URGENT Postgresql server unalaiable Production server down!

This support forum board is for support questions relating to Nagios XI, our flagship commercial network monitoring solution.
User avatar
benhank
Posts: 1264
Joined: Tue Apr 12, 2011 12:29 pm

URGENT Postgresql server unalaiable Production server down!

Post by benhank »

HELP!
for some reason postgresql has crashed on my Prod and secondary servers!
i am getting this error

Code: Select all

psql: could not connect to server: No such file or directory
        Is the server running locally and accepting
        connections on Unix domain socket "/tmp/.s.PGSQL.5432"?
I tried to use the db repair script, tried a restore nothing is working! We have no active monitoring until this is resolved!
i really need some help fellas!
Proudly running:
NagiosXI 5.4.12 2 node Prod Env 2500 hosts, 13,000 services
Nagiosxi 5.5.7(test env) 2500 hosts, 13,000 services
Nagios Logserver 2 node Prod Env 500 objects sending
Nagios Network Analyser
Nagios Fusion
User avatar
tgriep
Madmin
Posts: 9190
Joined: Thu Oct 30, 2014 9:02 am

Re: URGENT Postgresql server unalaiable Production server do

Post by tgriep »

The error message suggest that the servers hard drive has filled up and the Postgress database cannot write temporary files.
To check the space of the server you can run this command

Code: Select all

df -h
If it shows that the drive is full, you can use the following commands to see what is taking up the space.

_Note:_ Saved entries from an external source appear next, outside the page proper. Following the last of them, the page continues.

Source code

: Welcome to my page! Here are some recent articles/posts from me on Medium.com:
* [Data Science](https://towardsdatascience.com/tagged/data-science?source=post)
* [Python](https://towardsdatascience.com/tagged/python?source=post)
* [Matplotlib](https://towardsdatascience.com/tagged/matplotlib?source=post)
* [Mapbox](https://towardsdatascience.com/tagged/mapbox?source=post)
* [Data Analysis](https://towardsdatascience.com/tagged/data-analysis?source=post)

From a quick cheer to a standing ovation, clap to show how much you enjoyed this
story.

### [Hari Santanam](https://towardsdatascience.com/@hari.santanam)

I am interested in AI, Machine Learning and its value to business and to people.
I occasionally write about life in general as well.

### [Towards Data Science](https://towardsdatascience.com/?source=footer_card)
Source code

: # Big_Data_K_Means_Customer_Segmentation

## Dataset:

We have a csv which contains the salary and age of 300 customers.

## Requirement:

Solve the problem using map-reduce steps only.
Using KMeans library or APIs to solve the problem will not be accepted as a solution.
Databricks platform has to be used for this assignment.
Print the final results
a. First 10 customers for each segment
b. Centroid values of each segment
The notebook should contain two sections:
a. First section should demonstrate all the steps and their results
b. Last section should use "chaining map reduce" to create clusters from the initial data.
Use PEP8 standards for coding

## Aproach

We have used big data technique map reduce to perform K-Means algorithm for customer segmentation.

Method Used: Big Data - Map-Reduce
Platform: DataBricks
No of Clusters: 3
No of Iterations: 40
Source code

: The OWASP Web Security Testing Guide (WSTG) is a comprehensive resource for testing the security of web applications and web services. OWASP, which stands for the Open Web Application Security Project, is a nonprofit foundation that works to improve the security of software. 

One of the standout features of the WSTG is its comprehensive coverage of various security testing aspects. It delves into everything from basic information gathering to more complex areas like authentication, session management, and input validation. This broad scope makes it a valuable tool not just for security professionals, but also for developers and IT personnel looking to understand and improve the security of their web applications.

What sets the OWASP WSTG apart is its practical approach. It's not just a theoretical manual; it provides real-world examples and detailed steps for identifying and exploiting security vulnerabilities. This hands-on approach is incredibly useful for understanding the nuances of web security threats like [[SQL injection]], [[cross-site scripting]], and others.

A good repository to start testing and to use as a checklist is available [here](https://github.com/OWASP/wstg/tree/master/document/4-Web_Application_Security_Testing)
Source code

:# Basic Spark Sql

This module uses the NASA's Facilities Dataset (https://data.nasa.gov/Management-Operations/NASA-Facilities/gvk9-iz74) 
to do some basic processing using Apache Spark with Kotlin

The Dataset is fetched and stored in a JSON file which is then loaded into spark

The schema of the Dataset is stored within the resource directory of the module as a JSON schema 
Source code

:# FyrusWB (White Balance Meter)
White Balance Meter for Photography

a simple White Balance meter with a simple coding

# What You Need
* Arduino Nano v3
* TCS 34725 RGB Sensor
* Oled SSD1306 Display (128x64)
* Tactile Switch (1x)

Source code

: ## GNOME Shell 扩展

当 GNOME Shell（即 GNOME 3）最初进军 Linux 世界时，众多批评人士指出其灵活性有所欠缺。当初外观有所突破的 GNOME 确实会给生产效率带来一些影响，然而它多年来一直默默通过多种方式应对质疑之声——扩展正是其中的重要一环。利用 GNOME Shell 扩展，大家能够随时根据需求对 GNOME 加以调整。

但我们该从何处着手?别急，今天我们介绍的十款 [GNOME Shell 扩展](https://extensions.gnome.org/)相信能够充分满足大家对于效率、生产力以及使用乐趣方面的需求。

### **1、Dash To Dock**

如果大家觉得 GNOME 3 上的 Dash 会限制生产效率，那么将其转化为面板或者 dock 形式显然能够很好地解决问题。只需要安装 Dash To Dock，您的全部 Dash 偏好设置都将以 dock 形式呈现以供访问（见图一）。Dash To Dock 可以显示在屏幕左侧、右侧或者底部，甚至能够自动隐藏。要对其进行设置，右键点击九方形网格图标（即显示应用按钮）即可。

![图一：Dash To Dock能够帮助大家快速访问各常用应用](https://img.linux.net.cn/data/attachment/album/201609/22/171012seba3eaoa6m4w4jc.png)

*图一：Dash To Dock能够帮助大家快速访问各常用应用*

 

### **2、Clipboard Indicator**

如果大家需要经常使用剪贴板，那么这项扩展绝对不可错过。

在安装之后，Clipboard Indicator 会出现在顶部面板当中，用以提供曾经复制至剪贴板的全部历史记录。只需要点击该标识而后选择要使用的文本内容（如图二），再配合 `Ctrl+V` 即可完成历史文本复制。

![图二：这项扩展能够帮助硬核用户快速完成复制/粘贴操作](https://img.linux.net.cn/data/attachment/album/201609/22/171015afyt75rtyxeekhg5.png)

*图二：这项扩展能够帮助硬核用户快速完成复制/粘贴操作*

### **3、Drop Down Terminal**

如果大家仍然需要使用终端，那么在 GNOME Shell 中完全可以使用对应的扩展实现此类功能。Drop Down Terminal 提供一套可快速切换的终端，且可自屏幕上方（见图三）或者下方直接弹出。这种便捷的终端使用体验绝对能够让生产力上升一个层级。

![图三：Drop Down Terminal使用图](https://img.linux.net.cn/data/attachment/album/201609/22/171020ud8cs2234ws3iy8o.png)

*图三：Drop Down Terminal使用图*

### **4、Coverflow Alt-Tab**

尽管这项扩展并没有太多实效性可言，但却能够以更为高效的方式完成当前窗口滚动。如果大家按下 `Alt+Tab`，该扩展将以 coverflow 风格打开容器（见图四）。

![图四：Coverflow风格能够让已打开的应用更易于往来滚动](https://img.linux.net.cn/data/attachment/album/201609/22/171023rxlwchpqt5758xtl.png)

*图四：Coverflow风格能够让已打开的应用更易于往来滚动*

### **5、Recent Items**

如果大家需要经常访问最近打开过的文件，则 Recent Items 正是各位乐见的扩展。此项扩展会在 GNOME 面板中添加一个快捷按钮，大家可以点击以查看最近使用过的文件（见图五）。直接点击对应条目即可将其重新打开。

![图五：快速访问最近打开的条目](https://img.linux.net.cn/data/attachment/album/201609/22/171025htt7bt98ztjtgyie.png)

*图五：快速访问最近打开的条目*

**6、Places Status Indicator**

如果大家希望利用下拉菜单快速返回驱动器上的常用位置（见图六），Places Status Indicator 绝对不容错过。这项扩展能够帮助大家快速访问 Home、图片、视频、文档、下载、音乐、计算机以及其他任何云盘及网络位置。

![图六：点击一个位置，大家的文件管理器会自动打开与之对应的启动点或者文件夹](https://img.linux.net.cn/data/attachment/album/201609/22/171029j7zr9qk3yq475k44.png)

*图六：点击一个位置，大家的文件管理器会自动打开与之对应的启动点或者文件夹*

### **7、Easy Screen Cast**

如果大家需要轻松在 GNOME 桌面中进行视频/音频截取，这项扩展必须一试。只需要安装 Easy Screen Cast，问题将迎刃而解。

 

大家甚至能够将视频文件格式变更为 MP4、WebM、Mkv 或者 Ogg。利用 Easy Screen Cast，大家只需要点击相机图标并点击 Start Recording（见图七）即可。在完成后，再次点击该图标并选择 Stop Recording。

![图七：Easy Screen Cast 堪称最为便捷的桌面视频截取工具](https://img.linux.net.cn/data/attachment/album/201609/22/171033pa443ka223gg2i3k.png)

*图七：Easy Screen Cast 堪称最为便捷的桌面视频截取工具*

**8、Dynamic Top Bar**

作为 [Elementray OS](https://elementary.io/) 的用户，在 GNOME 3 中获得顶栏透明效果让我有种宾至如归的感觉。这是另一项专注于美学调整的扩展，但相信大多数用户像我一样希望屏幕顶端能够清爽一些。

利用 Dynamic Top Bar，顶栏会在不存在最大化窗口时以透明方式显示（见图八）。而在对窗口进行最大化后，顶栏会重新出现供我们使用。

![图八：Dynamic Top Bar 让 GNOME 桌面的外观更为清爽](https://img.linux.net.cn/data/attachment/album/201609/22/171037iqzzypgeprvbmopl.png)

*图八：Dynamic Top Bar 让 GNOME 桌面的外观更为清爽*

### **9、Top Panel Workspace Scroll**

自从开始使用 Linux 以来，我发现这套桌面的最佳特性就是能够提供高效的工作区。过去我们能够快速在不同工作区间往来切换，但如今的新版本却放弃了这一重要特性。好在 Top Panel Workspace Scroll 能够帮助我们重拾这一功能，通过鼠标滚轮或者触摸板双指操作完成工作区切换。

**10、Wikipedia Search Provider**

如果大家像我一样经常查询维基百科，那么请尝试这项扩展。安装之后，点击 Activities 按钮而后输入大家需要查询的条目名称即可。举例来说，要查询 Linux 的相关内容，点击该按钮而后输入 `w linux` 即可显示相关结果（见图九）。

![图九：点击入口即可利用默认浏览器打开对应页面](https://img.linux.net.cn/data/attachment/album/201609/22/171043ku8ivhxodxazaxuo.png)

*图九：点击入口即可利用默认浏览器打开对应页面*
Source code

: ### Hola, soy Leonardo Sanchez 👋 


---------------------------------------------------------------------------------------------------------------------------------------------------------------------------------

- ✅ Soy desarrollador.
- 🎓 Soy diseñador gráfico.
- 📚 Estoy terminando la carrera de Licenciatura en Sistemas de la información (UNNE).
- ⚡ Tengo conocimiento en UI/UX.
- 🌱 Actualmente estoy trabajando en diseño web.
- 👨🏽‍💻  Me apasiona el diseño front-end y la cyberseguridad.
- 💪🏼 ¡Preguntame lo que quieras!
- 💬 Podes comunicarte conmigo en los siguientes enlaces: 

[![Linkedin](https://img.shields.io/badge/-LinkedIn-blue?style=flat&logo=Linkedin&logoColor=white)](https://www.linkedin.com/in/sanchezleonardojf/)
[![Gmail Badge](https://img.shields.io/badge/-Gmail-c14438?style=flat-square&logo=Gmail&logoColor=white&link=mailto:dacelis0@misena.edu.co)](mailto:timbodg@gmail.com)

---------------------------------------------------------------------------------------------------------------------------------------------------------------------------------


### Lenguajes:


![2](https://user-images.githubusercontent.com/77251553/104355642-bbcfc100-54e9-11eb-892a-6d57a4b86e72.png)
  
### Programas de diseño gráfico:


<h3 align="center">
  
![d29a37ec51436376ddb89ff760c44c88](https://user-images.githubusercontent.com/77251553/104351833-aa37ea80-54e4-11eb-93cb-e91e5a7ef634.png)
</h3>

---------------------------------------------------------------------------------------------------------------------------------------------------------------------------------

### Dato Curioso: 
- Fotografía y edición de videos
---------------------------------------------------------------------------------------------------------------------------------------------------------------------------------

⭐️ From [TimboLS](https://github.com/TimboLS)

Find largest 10 directories by size command:

Code: Select all

find / -type d -print0 | xargs -0 du | sort -n | tail -10 | cut -f2 | xargs -I{} du -sh {}
Find the largest 10 files by size command:

Code: Select all

find / -type f -print0 | xargs -0 du | sort -n | tail -10 | cut -f2 | xargs -I{} du -sh {}
Try to free up some space on the server.

Files that can be deleted on Nagios system to free up space.

Generic Files
For generic Centos and Redhat installs, most log files are stored in the following folder and it's subfolders.

Code: Select all

/var/log
Most files in that folder are setup to automatically be compressed and deleted by the logrotate application. It allows automatic rotation, compression, removal of log files.
But if the server is totally out of space, the files that end in a date code can be deleted to free up space.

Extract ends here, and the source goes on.